What to produce – Among the lines below, count those containing the word "https". Give the number only.

====== Entries supplied ======

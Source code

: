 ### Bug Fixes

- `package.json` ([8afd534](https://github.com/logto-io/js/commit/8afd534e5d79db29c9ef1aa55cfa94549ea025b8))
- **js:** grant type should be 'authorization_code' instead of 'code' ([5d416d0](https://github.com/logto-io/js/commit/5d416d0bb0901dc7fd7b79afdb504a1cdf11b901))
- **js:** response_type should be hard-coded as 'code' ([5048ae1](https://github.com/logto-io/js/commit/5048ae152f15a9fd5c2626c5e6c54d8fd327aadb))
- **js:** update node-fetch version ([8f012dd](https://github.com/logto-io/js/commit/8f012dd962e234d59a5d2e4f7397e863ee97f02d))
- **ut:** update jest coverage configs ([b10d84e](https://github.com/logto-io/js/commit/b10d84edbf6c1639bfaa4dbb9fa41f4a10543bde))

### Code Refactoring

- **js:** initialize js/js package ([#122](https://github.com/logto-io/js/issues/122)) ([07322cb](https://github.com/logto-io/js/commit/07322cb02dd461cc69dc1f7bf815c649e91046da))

======

Result – 6